My teachers in elementary school mostly worked for no salaries at all — they were nuns whose devotion to their vocations led them to careers in teaching back in the day when the Catholic schools in Philadelphia were thriving. Among these good sisters, some had formal training in education, but many learned ‘on the job’ in those halcyon years in the ’50’s and early 1960’s when the rising tide of vocations raced to keep up with the baby boom. We didn’t have many educational gizmos. We spent a lot of time memorizing lessons from the blue-covered books that were standard texts in our schools, especially the Baltimore Catechism, and we perfected the art of diagramming sentences. But we learned — God knows, we learned very well!
Heaven help the girl or boy who got caught whispering in class — not only was there a long afternoon in store clapping erasers on the school steps, but then there was the scene at home when our parents learned of our transgression. Parents and teachers were a pretty awesome force in the educational dynamic of those Catholic schools. Parents spent evenings supervising homework and reinforcing the day’s lessons about self-control, discipline and the deep importance of shined shoes as evidence of a tidy soul.
We could spell and write better than the demon ‘publics’ who, we were told, were suffering in schools that reflected “godless communism” even though, rumor had it, they had a lot more ‘stuff’ like televisions in their classrooms, and they didn’t have to wear uniforms. They also didn’t get punished for whispering in class, but then again, we heard their schools were anarchies (a word we discovered in our box of vocabulary cards.) We prayed for the “godless communists” and “pagan babies” every day, and endlessly rehearsed the hymns for Sunday Mass et in saecula saeculorum… (or at least it sometimes seemed like it would go on forever…)

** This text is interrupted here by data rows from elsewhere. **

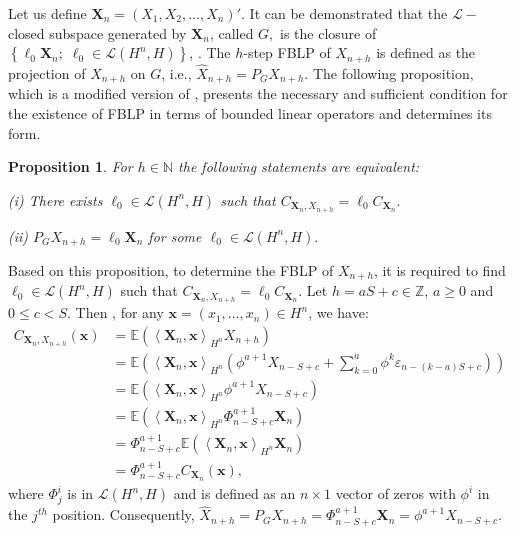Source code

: \documentclass[11pt,a4paper]{article}
\newtheorem{Proposition} {Proposition}[section]
\numberwithin{equation}{section}
\newcommand{\E}{\mathbb{E}}
\begin{document}
Let us define $\bm{X}_n=\left(X_1,X_2,\dots,X_n\right)'$. It can be demonstrated that the $\mathcal{L}-$closed  subspace generated by $\bm{X}_n$, called $G,$ is the closure of $\left\{\ell_0\bm{X}_n;\;\ell_0\in \mathcal{L}\left(H^n,H\right)\right\}$, \citep[see][Theorem 1.8 for the proof]{Bosq2000}. The $h$-step FBLP of $X_{n+h}$ is defined as the projection of $X_{n+h}$ on $G$, i.e., $\hat{X}_{n+h}=P_G X_{n+h}$. The following proposition, which is a modified version of \citep[see][Proposition 2.2]{Bosq2014}, presents the necessary and sufficient condition for the existence of FBLP in terms of bounded linear operators and determines its form.

\begin{Proposition}\label{prop.bosq.2014}
  For $h \in {\mathbb{N}}$ the following statements are equivalent:
  \begin{compactitem}[(i)]
    \item[(i)] There exists $\ell_0\in\mathcal{L}\left(H^n,H\right)$ such that $C_{\bm{X}_n ,X_{ n + h}} = \ell_0 C_{\bm{X}_n}.$
    \item[(ii)] $P_G X_{n + h} = \ell_0\bm{X}_n$ for some $\ell_0\in \mathcal{L}\left(H^n,H\right).$
  \end{compactitem}
\end{Proposition}

Based on this proposition, to determine the FBLP of $X_{n+h}$, it is required to find $\ell_0\in\mathcal{L}\left(H^n,H\right)$  such that $C_{\bm{X}_n ,X_{ n + h}} = \ell_0 C_{\bm{X}_n}$. Let $h=aS+c\in {\mathbb{Z}}$, $a\geq 0$ and $0\leq c<S$. Then , for any $\bm{x}=\left(x_1,\dots,x_n\right)\in H^n$, we have:
\begin{align*}
    C_{\bm{X}_n ,X_{ n + h}}\left(\bm{x}\right)
     & = \E\left(\left\langle \bm{X}_n,\bm{x}\right\rangle_{H^n} X_{n+h}\right) \\
     & = \E\left(\left\langle \bm{X}_n,\bm{x}\right\rangle_{H^n} \left( \phi^{a+1} X_{n-S+c}+\sum_{k=0}^a\phi^k\varepsilon_{n-\left(k-a\right)S+c}\right)      \right) \\
     & = \E\left(\left\langle \bm{X}_n,\bm{x}\right\rangle_{H^n} \phi^{a+1} X_{n-S+c}\right) \\
     & = \E\left(\left\langle \bm{X}_n,\bm{x}\right\rangle_{H^n} \Phi^{a+1}_{n-S+c}\bm{X}_{n}\right) \\
     & = \Phi^{a+1}_{n-S+c}\E\left(\left\langle \bm{X}_n,\bm{x}\right\rangle_{H^n} \bm{X}_{n}\right) \\
     & = \Phi^{a+1}_{n-S+c}C_{\bm{X}_n}\left(\bm{x}\right),
\end{align*}
where $\Phi^{i}_{j}$ is in $\mathcal{L}\left(H^n,H\right)$ and is defined as an $n\times 1$ vector of zeros with  $\phi^{i}$ in the $j^{th}$ position. Consequently, $\hat{X}_{n+h}=P_G X_{n+h}=\Phi^{a+1}_{n-S+c}{\bm{X}_n }=\phi^{a+1}X_{n-S+c}.$
\end{document}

Apparently, we didn’t pray hard enough. Public education is in so much trouble these days.
I was thinking about the billions of dollars in the value of free labor that generations of Catholic women religious devoted to the education of generations of children when I read the most recent “Manifesto” on “How to Fix Our Schools” in the Washington Post last Sunday. Organized by D.C. Schools Chancellor Michelle Rhee and New York City Schools Chancellor Joel Klein, this declaration drew support from 14 other big city chancellors and superintendents, as well as the Council of Great City Schools.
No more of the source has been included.